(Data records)
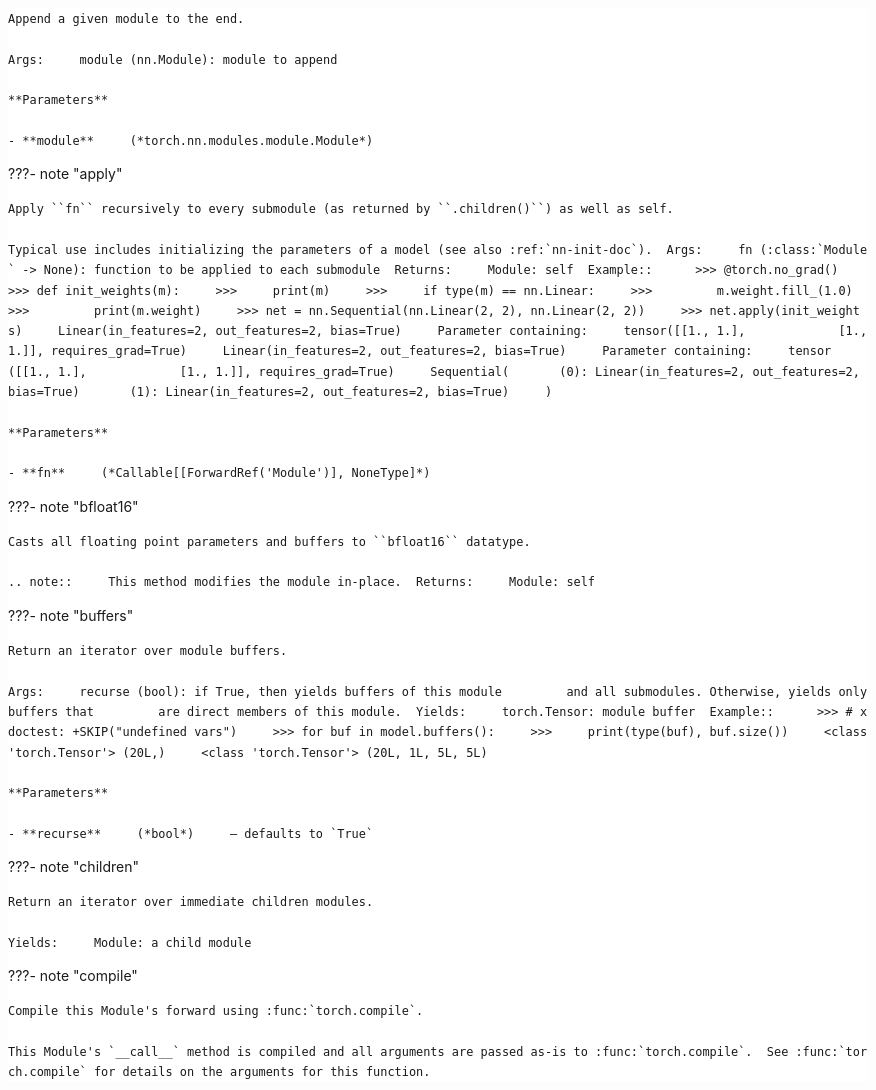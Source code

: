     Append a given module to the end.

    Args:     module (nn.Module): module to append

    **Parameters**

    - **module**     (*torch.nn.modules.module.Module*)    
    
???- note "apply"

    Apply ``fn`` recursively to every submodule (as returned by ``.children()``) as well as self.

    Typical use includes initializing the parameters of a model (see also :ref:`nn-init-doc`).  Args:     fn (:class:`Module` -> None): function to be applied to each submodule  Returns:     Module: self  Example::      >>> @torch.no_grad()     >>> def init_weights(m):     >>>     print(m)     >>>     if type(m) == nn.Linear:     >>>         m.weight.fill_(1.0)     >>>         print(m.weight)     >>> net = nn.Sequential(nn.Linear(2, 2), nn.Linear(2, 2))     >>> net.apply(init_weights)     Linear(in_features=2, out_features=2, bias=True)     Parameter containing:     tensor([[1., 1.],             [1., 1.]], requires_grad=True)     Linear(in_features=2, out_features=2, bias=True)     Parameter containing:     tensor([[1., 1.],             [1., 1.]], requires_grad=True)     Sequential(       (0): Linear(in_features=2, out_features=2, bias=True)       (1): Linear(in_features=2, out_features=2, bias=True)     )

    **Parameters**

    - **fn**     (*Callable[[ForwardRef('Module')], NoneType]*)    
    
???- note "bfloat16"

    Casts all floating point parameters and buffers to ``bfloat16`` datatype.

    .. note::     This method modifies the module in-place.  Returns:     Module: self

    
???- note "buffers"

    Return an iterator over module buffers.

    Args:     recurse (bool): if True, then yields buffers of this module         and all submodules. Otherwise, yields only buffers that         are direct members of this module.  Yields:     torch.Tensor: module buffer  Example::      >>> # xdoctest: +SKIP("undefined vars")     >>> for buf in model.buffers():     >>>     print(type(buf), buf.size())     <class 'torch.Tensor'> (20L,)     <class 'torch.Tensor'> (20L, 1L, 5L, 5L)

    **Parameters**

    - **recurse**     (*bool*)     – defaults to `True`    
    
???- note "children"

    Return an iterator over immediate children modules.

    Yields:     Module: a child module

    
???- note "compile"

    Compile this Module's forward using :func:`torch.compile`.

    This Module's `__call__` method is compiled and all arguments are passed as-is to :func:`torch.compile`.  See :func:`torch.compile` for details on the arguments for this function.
---
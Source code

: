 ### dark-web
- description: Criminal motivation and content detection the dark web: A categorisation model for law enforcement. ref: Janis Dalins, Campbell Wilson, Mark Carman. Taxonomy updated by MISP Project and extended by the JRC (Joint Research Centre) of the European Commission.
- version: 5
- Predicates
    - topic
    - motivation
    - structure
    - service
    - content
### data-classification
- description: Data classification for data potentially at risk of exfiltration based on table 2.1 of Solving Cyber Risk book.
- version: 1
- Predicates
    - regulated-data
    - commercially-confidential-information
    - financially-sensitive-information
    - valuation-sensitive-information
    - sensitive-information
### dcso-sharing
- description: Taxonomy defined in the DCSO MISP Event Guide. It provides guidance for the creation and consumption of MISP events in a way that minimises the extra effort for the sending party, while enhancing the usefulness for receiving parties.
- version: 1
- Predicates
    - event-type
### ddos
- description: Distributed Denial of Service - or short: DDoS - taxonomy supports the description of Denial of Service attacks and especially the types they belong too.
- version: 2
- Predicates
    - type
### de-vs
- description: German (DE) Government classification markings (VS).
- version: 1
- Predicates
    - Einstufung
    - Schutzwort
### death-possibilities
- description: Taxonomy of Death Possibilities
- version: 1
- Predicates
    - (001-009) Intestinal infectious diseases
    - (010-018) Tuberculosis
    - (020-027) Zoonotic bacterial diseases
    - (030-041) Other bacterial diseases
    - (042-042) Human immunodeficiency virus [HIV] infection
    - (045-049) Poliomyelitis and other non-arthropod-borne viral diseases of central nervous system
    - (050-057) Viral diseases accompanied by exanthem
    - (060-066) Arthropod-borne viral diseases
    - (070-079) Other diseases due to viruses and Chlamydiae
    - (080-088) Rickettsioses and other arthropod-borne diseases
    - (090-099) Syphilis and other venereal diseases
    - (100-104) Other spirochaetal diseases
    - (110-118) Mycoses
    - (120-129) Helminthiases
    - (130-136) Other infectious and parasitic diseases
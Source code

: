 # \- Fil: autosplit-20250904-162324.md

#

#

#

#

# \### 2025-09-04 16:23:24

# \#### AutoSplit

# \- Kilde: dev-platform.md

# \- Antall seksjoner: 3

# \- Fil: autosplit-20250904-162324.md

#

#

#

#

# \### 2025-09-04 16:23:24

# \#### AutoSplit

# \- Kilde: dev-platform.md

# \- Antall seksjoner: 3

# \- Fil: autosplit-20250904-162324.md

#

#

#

• Exercise requirements:
Could you please give the number of lines in the data above that contain the word "children"? Only the number is needed.

• Response box:
3